When you reach the records, transcribe each one exactly.

**********

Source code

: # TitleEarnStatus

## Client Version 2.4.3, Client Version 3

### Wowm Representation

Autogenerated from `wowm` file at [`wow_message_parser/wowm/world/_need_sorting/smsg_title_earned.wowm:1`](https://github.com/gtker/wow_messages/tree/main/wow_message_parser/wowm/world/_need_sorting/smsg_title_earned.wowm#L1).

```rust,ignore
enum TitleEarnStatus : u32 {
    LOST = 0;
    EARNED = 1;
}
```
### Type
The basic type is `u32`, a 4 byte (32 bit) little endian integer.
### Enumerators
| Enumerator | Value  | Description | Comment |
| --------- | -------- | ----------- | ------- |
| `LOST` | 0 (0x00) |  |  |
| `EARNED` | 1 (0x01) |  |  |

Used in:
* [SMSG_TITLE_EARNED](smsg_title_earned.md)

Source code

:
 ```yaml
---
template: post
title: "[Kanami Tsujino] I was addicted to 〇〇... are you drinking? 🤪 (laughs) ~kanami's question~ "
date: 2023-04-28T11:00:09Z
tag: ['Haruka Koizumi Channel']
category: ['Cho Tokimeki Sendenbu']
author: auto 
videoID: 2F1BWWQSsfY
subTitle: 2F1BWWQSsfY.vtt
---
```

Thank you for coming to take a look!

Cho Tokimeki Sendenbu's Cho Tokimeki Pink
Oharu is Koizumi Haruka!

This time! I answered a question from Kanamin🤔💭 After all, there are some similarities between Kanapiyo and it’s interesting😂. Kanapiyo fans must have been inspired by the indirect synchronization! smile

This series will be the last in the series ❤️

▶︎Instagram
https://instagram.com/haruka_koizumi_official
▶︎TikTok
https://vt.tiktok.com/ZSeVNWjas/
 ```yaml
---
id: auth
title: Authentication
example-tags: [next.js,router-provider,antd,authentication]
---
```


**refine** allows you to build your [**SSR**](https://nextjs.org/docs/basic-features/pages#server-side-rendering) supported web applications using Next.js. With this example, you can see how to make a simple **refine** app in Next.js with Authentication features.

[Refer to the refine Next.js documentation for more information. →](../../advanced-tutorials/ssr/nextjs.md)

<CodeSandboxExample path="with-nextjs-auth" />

**********

OUTPUT OF THE EXERCISE
Source code

: # TitleEarnStatus

## Client Version 2.4.3, Client Version 3

### Wowm Representation

Autogenerated from `wowm` file at [`wow_message_parser/wowm/world/_need_sorting/smsg_title_earned.wowm:1`](https://github.com/gtker/wow_messages/tree/main/wow_message_parser/wowm/world/_need_sorting/smsg_title_earned.wowm#L1).

```rust,ignore
enum TitleEarnStatus : u32 {
    LOST = 0;
    EARNED = 1;
}
```
### Type
The basic type is `u32`, a 4 byte (32 bit) little endian integer.
### Enumerators
| Enumerator | Value  | Description | Comment |
| --------- | -------- | ----------- | ------- |
| `LOST` | 0 (0x00) |  |  |
| `EARNED` | 1 (0x01) |  |  |

Used in:
* [SMSG_TITLE_EARNED](smsg_title_earned.md)

Source code

:
 ```yaml
---
template: post
title: "[Kanami Tsujino] I was addicted to 〇〇... are you drinking? 🤪 (laughs) ~kanami's question~ "
date: 2023-04-28T11:00:09Z
tag: ['Haruka Koizumi Channel']
category: ['Cho Tokimeki Sendenbu']
author: auto 
videoID: 2F1BWWQSsfY
subTitle: 2F1BWWQSsfY.vtt
---
```

Thank you for coming to take a look!

Cho Tokimeki Sendenbu's Cho Tokimeki Pink
Oharu is Koizumi Haruka!

This time! I answered a question from Kanamin🤔💭 After all, there are some similarities between Kanapiyo and it’s interesting😂. Kanapiyo fans must have been inspired by the indirect synchronization! smile

This series will be the last in the series ❤️

▶︎Instagram
https://instagram.com/haruka_koizumi_official
▶︎TikTok
https://vt.tiktok.com/ZSeVNWjas/
 ```yaml
---
id: auth
title: Authentication
example-tags: [next.js,router-provider,antd,authentication]
---
```


**refine** allows you to build your [**SSR**](https://nextjs.org/docs/basic-features/pages#server-side-rendering) supported web applications using Next.js. With this example, you can see how to make a simple **refine** app in Next.js with Authentication features.

[Refer to the refine Next.js documentation for more information. →](../../advanced-tutorials/ssr/nextjs.md)

<CodeSandboxExample path="with-nextjs-auth" />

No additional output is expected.